The SEC informed Wellington of the investigation into the money management firm’s trading practice and procedure, the New York Times is reporting. However, a Wellington spokesperson did not believe the SEC investigation had to do with market timing and late trading. Further details into the investigation were not provided in the Times’ coverage.
While details of the Wellington investigation are few and far between, a broad SEC probe of Wellington’s trading practices could touch a tremendous number of Wall Street investment firms. The Boston-based firm’s client roster includes 95 mutual fund companies, perhaps none more visible than Vanguard, for which Wellington acts as the investment advisor to 13 Vanguard Funds with $100 billion in assets.

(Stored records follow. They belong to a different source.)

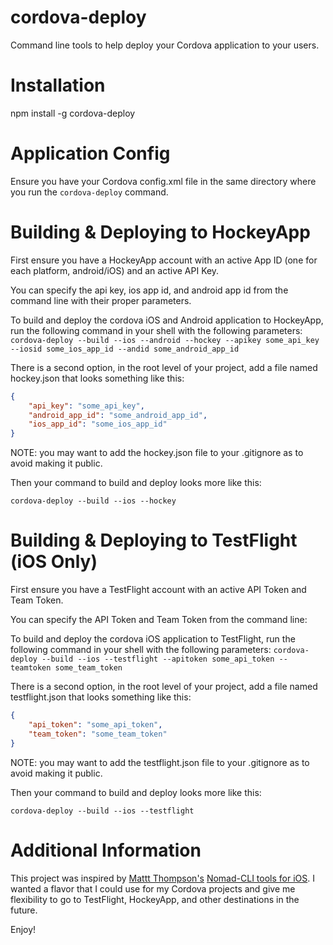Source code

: cordova-deploy
==============

Command line tools to help deploy your Cordova application to your users.

Installation
============
npm install -g cordova-deploy

Application Config
============
Ensure you have your Cordova config.xml file in the same directory where you run the `cordova-deploy` command.

Building &amp; Deploying to HockeyApp
===========
First ensure you have a HockeyApp account with an active App ID (one for each platform, android/iOS) and an active API Key.

You can specify the api key, ios app id, and android app id from the command line with their proper parameters. 

To build and deploy the cordova iOS and Android application to HockeyApp, run the following command in your shell with the following parameters:
`cordova-deploy --build --ios --android --hockey --apikey some_api_key --iosid some_ios_app_id --andid some_android_app_id`

There is a second option, in the root level of your project, add a file named hockey.json that looks something like this:

``` json
{
	"api_key": "some_api_key",
	"android_app_id": "some_android_app_id",
	"ios_app_id": "some_ios_app_id"
}
```

NOTE: you may want to add the hockey.json file to your .gitignore as to avoid making it public.

Then your command to build and deploy looks more like this:

`cordova-deploy --build --ios --hockey`

Building &amp; Deploying to TestFlight (iOS Only)
===========
First ensure you have a TestFlight account with an active API Token and Team Token.

You can specify the API Token and Team Token from the command line:

To build and deploy the cordova iOS application to TestFlight, run the following command in your shell with the following parameters:
`cordova-deploy --build --ios --testflight --apitoken some_api_token --teamtoken some_team_token`

There is a second option, in the root level of your project, add a file named testflight.json that looks something like this:

``` json
{
	"api_token": "some_api_token",
	"team_token": "some_team_token"
}
```

NOTE: you may want to add the testflight.json file to your .gitignore as to avoid making it public.

Then your command to build and deploy looks more like this:

`cordova-deploy --build --ios --testflight`

Additional Information
===========

This project was inspired by [Mattt Thompson's](https://twitter.com/mattt) [Nomad-CLI tools for iOS](http://nomad-cli.com/). I wanted a flavor that I could use for my Cordova projects and give me flexibility to go to TestFlight, HockeyApp, and other destinations in the future.

Enjoy!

In turn, any possible Vanguard involvement in a trading scandal would impact the investment accounts of a large number of investors. Vanguard is the nation’s second largest money management firm with $700 billion under management, trailing only Fidelity Investments $900 billion book. The firm has been extremely successful in recent months, as news of other high profile firm’s involvement in illicit market timing and late trading began to break and Vanguard managed to keep its own mutual fund and fund managers out of the fray.
The relationship between Wellington and Vanguard goes to the very genesis of the Valley Forge, Pennsylvania-based investment management firm. Vanguard founder, John Bogle, began his fund management career at Wellington in 1951, which he served as chief executive for from 1967 until 1974 when he founded Vanguard.
Additionally, Wellington manages funds offered by ING, Hartford Financial Services and the Enterprise group of funds. In total, Wellington managed $416 billion in stock and bond portfolios for approximately 1,000 clients as of March 2004.